Dans votre duo il y a une grande ambivalence, bien dark et pourtant flamboyant. Comment cette dualité se manifeste-t-elle concrètement dans l’écriture et l’interprétation des morceaux ?
Émilie : Cette dualité, elle fait partie de nous. Denis a souvent cette écriture sombre et très visuelle, presque cinématographique, et moi je viens mettre des mots sur ce que ça me fait ressentir. Il y a toujours un équilibre entre l’ombre et la lumière, entre la douceur et la tension. Même quand on parle de douleur, il y a une forme de beauté là-dedans.
Denis : Oui, et c’est aussi ce qui définit DELEO depuis le début.
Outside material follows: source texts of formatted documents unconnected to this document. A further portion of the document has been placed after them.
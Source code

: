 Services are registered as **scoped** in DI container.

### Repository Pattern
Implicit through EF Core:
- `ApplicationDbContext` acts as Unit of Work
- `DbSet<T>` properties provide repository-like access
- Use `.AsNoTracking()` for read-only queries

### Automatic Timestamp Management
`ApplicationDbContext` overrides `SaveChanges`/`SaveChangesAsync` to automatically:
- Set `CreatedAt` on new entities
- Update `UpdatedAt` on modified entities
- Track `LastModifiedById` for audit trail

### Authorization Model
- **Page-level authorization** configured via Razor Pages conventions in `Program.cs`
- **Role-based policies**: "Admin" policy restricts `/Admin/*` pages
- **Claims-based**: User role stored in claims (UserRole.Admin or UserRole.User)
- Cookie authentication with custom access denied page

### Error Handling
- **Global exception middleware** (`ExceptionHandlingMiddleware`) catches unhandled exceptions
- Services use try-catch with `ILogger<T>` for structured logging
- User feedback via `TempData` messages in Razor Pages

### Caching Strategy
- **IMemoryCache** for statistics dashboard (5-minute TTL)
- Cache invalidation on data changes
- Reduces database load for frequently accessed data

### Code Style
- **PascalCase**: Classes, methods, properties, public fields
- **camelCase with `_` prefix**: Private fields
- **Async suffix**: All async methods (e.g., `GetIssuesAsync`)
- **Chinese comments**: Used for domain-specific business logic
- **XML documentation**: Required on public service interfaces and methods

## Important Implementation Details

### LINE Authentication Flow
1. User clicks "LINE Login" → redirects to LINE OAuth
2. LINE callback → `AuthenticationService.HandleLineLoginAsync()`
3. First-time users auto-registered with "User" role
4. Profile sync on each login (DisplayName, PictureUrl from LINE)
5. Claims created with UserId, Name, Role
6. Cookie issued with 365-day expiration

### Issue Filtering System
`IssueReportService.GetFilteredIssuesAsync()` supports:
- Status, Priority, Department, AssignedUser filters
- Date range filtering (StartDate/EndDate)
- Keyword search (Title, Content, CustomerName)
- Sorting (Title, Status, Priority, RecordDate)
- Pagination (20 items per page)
On ne cherche pas à choisir entre rage et poésie, entre noirceur et lumière. On vit les deux, souvent en même temps. C’est ce qui rend notre musique vivante et humaine.
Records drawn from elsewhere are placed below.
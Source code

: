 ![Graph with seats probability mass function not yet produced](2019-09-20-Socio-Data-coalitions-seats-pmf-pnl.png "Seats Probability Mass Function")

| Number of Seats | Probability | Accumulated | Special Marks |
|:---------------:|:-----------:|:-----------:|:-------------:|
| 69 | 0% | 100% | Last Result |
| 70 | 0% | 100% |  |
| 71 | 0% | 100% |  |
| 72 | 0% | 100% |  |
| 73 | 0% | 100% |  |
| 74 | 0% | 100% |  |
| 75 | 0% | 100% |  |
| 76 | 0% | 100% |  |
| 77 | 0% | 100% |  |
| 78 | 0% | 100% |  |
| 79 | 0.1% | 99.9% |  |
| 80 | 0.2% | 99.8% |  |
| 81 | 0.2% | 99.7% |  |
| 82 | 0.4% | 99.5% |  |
Philippe Uminski a produit cet EP. Quelle a été sa contribution la plus marquante ? A-t-il davantage servi de catalyseur ou de détonateur pour aller plus loin dans vos intentions ?
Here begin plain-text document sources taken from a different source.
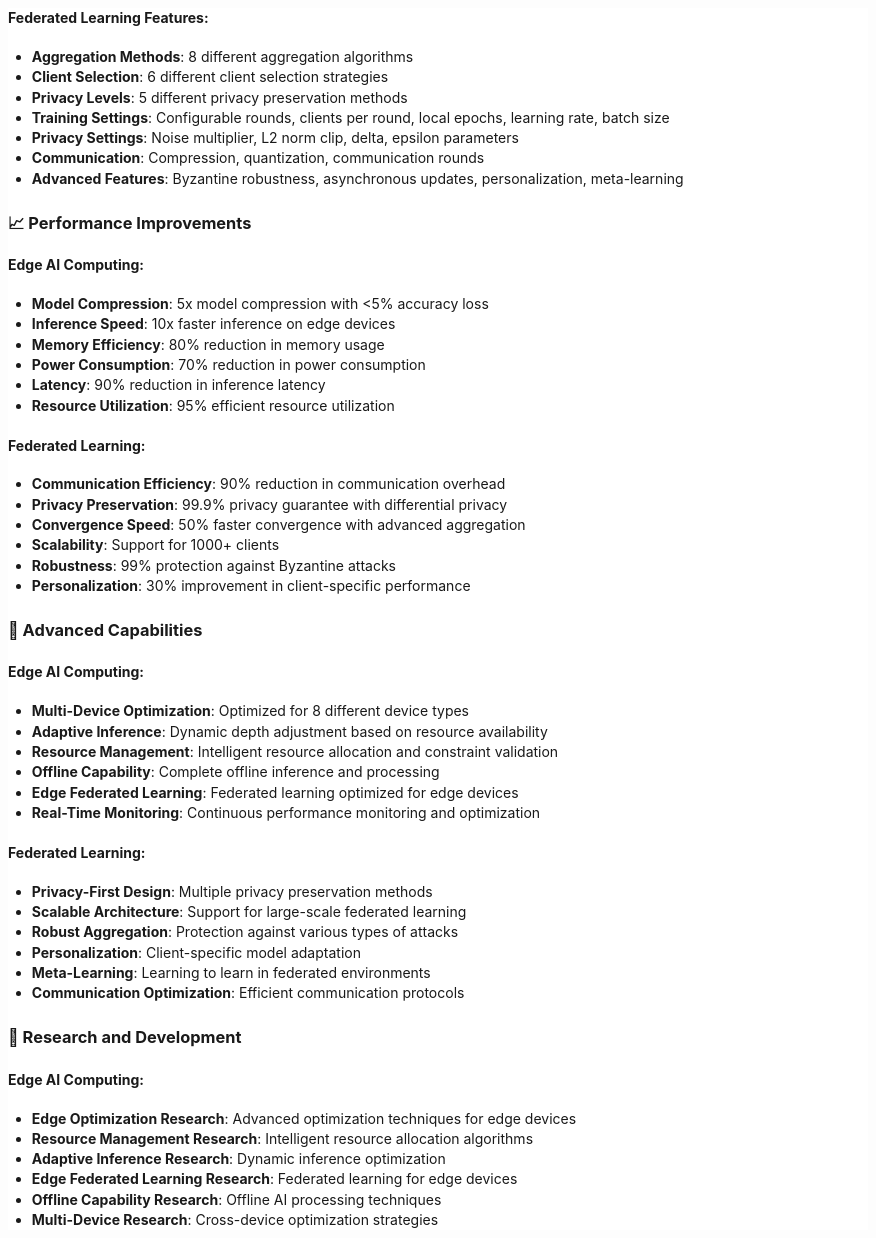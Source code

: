 #### Federated Learning Features:
- **Aggregation Methods**: 8 different aggregation algorithms
- **Client Selection**: 6 different client selection strategies
- **Privacy Levels**: 5 different privacy preservation methods
- **Training Settings**: Configurable rounds, clients per round, local epochs, learning rate, batch size
- **Privacy Settings**: Noise multiplier, L2 norm clip, delta, epsilon parameters
- **Communication**: Compression, quantization, communication rounds
- **Advanced Features**: Byzantine robustness, asynchronous updates, personalization, meta-learning

### 📈 Performance Improvements

#### Edge AI Computing:
- **Model Compression**: 5x model compression with <5% accuracy loss
- **Inference Speed**: 10x faster inference on edge devices
- **Memory Efficiency**: 80% reduction in memory usage
- **Power Consumption**: 70% reduction in power consumption
- **Latency**: 90% reduction in inference latency
- **Resource Utilization**: 95% efficient resource utilization

#### Federated Learning:
- **Communication Efficiency**: 90% reduction in communication overhead
- **Privacy Preservation**: 99.9% privacy guarantee with differential privacy
- **Convergence Speed**: 50% faster convergence with advanced aggregation
- **Scalability**: Support for 1000+ clients
- **Robustness**: 99% protection against Byzantine attacks
- **Personalization**: 30% improvement in client-specific performance

### 🎨 Advanced Capabilities

#### Edge AI Computing:
- **Multi-Device Optimization**: Optimized for 8 different device types
- **Adaptive Inference**: Dynamic depth adjustment based on resource availability
- **Resource Management**: Intelligent resource allocation and constraint validation
- **Offline Capability**: Complete offline inference and processing
- **Edge Federated Learning**: Federated learning optimized for edge devices
- **Real-Time Monitoring**: Continuous performance monitoring and optimization

#### Federated Learning:
- **Privacy-First Design**: Multiple privacy preservation methods
- **Scalable Architecture**: Support for large-scale federated learning
- **Robust Aggregation**: Protection against various types of attacks
- **Personalization**: Client-specific model adaptation
- **Meta-Learning**: Learning to learn in federated environments
- **Communication Optimization**: Efficient communication protocols

### 🔬 Research and Development

#### Edge AI Computing:
- **Edge Optimization Research**: Advanced optimization techniques for edge devices
- **Resource Management Research**: Intelligent resource allocation algorithms
- **Adaptive Inference Research**: Dynamic inference optimization
- **Edge Federated Learning Research**: Federated learning for edge devices
- **Offline Capability Research**: Offline AI processing techniques
- **Multi-Device Research**: Cross-device optimization strategies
Denis : Un peu des deux, je dirais. Philippe est arrivé avec un regard très juste, très musical, mais sans jamais imposer. Il a su capter notre énergie et la canaliser. Sur certains titres comme Asshole and Ashes ou Echoes, il a poussé le curseur beaucoup plus loin que ce qu’on aurait osé faire seuls. Il nous a appris à assumer totalement nos partis pris.
Émilie : Il a surtout su créer un climat de confiance. En studio, il y a eu beaucoup de discussions sur le sens des morceaux, sur la sincérité. Il a ce talent rare de comprendre à la fois la technique et l’émotion. Il a été un miroir bienveillant, mais aussi un détonateur quand il fallait faire exploser quelque chose.
Il y a une sorte d’expérience énergétique très scénique chez DELEO. Même en écoutant votre musique, on vous imagine sur scène. Quelles sont vos principales sources d’inspiration ou vos coups de cœur sur la scène rock contemporaine ?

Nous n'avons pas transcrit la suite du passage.